Example: a user changing their username triggers a top-level operation which might involve reading from an auth system and writing to a database.
See also: Antithesis – Operation
Process
A logical process (often an OS process) participating in a distributed system – a running service instance, a database client, a job worker, or a database node. Each process is logically single-threaded.
Example: a payment service has three running instances; each instance is a separate process.
See also: Antithesis – Process
Write
An operation that changes state – for example, inserting a database row, publishing a message to a queue, or making an external API call that has side effects.
Read
An operation that inspects state without changing it – for example, a database SELECT query.
Side effect
An observable state change produced by a write.

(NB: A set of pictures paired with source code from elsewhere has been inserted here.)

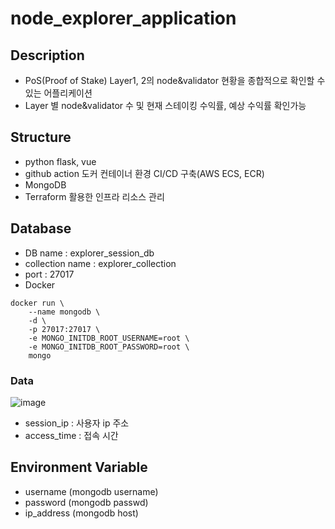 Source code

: # node_explorer_application

## Description
- PoS(Proof of Stake) Layer1, 2의 node&validator 현황을 종합적으로 확인할 수 있는 어플리케이션
- Layer 별 node&validator 수 및 현재 스테이킹 수익률, 예상 수익률 확인가능

## Structure
- python flask, vue 
- github action 도커 컨테이너 환경 CI/CD 구축(AWS ECS, ECR)
- MongoDB
- Terraform 활용한 인프라 리소스 관리

## Database
- DB name : explorer_session_db
- collection name : explorer_collection
- port : 27017
- Docker
```
docker run \
    --name mongodb \
    -d \
    -p 27017:27017 \
    -e MONGO_INITDB_ROOT_USERNAME=root \
    -e MONGO_INITDB_ROOT_PASSWORD=root \
    mongo
```

### Data
![image](https://user-images.githubusercontent.com/89952061/188305139-741ca731-22f2-46d5-ae6c-3fb71e7ac178.png)
- session_ip : 사용자 ip 주소
- access_time : 접속 시간


## Environment Variable
- username (mongodb username)
- password (mongodb passwd)
- ip_address (mongodb host)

Example: charging a customer’s card is a side effect of a “take payment” operation.
Crash
Shorthand for any fault that causes an operation to stop without completing – unexpected process termination, a network partition, a timeout, or similar.

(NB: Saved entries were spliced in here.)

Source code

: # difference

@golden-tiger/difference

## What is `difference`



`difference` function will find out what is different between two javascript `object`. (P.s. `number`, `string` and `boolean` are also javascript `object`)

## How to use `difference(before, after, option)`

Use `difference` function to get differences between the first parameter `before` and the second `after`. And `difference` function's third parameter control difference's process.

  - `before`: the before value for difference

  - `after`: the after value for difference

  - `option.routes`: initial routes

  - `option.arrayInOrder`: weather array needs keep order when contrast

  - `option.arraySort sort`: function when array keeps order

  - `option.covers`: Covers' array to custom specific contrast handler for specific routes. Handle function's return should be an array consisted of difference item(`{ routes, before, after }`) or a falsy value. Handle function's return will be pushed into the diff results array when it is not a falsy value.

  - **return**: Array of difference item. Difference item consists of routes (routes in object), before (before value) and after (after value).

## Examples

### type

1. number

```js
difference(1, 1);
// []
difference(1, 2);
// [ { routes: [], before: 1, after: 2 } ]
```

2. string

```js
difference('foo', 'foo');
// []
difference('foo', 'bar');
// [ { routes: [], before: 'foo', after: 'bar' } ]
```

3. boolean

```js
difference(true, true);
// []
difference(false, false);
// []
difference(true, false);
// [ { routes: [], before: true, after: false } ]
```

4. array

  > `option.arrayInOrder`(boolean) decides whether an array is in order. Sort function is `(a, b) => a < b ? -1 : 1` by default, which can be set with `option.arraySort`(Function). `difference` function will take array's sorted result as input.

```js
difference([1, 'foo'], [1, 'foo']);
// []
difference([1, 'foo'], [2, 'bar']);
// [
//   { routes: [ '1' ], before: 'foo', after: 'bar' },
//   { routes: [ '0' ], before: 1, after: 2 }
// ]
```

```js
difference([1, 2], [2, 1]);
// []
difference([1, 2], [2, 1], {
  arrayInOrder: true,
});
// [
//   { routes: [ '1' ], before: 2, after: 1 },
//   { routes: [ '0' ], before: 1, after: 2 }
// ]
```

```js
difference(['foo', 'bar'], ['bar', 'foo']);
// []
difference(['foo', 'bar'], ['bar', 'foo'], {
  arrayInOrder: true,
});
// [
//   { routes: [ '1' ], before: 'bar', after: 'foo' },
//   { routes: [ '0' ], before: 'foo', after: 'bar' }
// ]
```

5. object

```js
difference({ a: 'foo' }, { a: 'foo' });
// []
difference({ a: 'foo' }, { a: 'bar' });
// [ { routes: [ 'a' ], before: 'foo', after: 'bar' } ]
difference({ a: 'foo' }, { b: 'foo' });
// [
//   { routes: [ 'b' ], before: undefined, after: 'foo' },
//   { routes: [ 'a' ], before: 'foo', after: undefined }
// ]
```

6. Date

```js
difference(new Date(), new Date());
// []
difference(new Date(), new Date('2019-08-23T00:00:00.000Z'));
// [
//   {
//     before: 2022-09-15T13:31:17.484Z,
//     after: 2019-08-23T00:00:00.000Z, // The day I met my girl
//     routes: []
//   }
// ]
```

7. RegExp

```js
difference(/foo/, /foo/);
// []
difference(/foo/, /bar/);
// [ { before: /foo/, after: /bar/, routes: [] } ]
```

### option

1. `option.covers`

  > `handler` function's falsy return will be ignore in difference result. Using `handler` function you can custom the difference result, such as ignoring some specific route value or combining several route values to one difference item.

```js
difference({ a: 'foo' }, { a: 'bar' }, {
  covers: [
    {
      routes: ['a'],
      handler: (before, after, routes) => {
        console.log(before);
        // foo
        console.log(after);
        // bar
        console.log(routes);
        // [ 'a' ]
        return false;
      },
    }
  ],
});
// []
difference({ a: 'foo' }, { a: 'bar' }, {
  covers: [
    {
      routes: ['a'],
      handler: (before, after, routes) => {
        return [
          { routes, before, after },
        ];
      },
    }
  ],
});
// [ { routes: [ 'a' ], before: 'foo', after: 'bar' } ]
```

Example: a process crash between writing to a database and publishing a message leaves the system having completed only part of an operation.
See also: Antithesis – Crash, Antithesis – Network partition
Definite error
An error that confirms an operation definitely did not execute. The system state is as if the operation never happened.
Example: an aborted database transaction is a definite error – the client knows nothing was committed.
See also: Antithesis – Definite error
Indefinite error
An error that leaves it unknown whether an operation executed, is still executing, or will execute later. This is the core challenge behind retry safety: retrying after an indefinite error risks executing the operation twice.
Example: a network timeout is an indefinite error – the request may never have reached the server, may have been processed without acknowledgement, or may still be in-flight.
See also: Antithesis – Indefinite error
Idempotency
An operation is idempotent if performing it multiple times has the same effect as performing it once.
There are two properties one might expect from an idempotent API:
- Side effects – multiple identical requests produce no additional observable side effects beyond those of a single request.
- Response – the client receives the same response every time it makes the same request.
Note: HTTP semantics for idempotent methods explicitly do not require the Response property.
Related: side effect cardinality describes how many times a side effect may occur across retries of a completed operation:
- At most once – the side effect happens zero or one times.
- Exactly once – the side effect happens exactly once.
- At least once – the side effect happens one or more times.